I've personally never prescribed steel reinforcement in the foundation layer/base layer (or any other sublayer), nor have i seen it done by others, but that's just anecdotal of course.
 
steveh49 said:
TR34 requires structural sagging reinforcement, doesn't it?

Yes. It doesn't literally require it since T34 is more of a general design guide than a "hard" technical specification with prescriptions/requirements, but it does assume it in certain design formulas.
 
BWCSA said:
I'm very partial to strategy (a), that's why I suggested lots of reinforcement (both sides) and as little joint work as possible, but this is just a subjective design choice. Given the right joint work your solution might work just as fine.

I like this too. The only problem is the upfront cost, or at least perception of cost. I'm not sure whether Killswtch is replacing the damaged pavement or extending it but, if replacing, it's only being done because of joint damage. Heavy reinforcement without joints would have meant the original pavement would still be OK. Low cost in the long-term.

I'm also sceptical of the low reinforcement quantities in jointed pavements.
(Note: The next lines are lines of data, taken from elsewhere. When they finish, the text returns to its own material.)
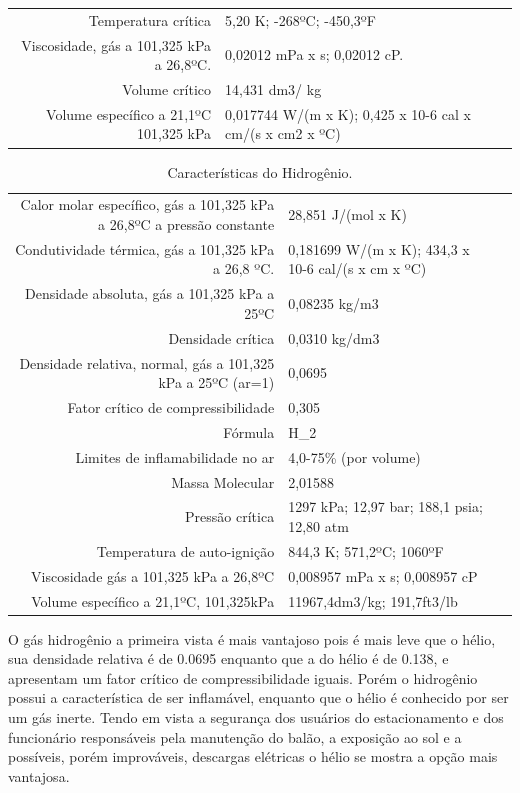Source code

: \begin{table}[h]
\begin{tabular}{|r||lr}
Temperatura crítica                                                  & 5,20 K; -268ºC; -450,3ºF                                 \\
Viscosidade, gás a 101,325 kPa a 26,8ºC.                             & 0,02012 mPa x s; 0,02012 cP.                             \\
Volume crítico                                                       & 14,431 dm3/ kg                                           \\
Volume específico a 21,1ºC 101,325 kPa                               & 0,017744 W/(m x K); 0,425 x 10-6 cal x cm/(s x cm2 x ºC)
\hline
\end{tabular}
\end{table}

\begin{table}[h]
\caption{Características do Hidrogênio.}
\vspace{0.5cm}
\begin{tabular}{|r|lr}
\hline

Calor molar específico, gás a 101,325 kPa a 
 26,8ºC a pressão constante &  28,851 J/(mol x K)\\
Condutividade térmica, gás a 101,325 kPa a 
 26,8 ºC. & 0,181699 W/(m x K);
 434,3 x 10-6 cal/(s x cm x ºC) \\ 
Densidade absoluta, gás a 101,325 kPa a 25ºC  & 0,08235 kg/m3 \\
Densidade crítica   & 0,0310 kg/dm3 \\
Densidade relativa, normal, gás a 101,325 kPa
 a 25ºC (ar=1) &  0,0695\\
Fator crítico de compressibilidade & 0,305 \\
Fórmula   & H_2 \\
 Limites de inflamabilidade no ar & 4,0-75\% (por volume)\\
Massa Molecular & 2,01588 \\
Pressão crítica  & 1297 kPa; 12,97 bar; 188,1 psia;  12,80 atm \\
Temperatura de auto-ignição & 844,3 K; 571,2ºC; 1060ºF\\
Viscosidade gás a 101,325 kPa a 26,8ºC  & 0,008957 mPa x s; 0,008957 cP\\
Volume específico a 21,1ºC, 101,325kPa & 11967,4dm3/kg; 191,7ft3/lb\\

\hline
\end{tabular}
\end{table}

    O gás hidrogênio a primeira vista é mais vantajoso pois é mais leve que o hélio, sua densidade relativa é de 0.0695 enquanto que a do hélio é de 0.138, e apresentam um fator crítico de compressibilidade iguais. Porém o hidrogênio possui a característica de ser inflamável, enquanto que o hélio é conhecido por ser um gás inerte. Tendo em vista a segurança dos usuários do estacionamento e dos funcionário responsáveis pela manutenção do balão, a exposição ao sol e a possíveis, porém improváveis,  descargas elétricas o hélio se mostra a opção mais vantajosa.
The reinforcing strength is typically a small fraction of the concrete's own strength, say 30% as an order of magnitude. Whatever force broke the concrete will yield the steel without much control of the crack width occurring. If you've got close contraction joint spacing, you'd probably get the same performance from completely unreinforced concrete. But, if there is a crack, there will be inevitable questions about the lack of reinforcement.
 
Hi
My analysis concluded that for a loaded Rechstacker which seems to be the only heavy load in my case it made me prescribe a jointed 9.84 inch thick concrete pavement with 4 MPa tensile strength for a 25 years life service, the slabs obviously will have welded wire mesh at the top face and doweled joints in its 4 lateral faces ( because Reachstacker does not always travel in a straight line) .
I am using a 14 cm lean concrete which is 5.5 inch width with 1.7 MPa tensile strength , my question is : it seems that French recommendations suggest the extent of the lean concrete layer to be about 19.5 inch farther away compared to the limits of the adjacent slabs and if i am not wrong it also recommend creating tied joints in the same layer between new and older lean concrete masses with deformed bars same way you would do for tied joints for slabs .

What do you guys think ? IMO i think it makes sense in order to avoid lean concrete joints coinciding with slabs joints and ensuring the continuity of the layer .
 
Extending the lean concrete beyond the surface pavement is a good idea. It will reduce the edge stresses on your pavement and mitigate some cracking....it mitigates the radius of relative stiffness issues at the edge.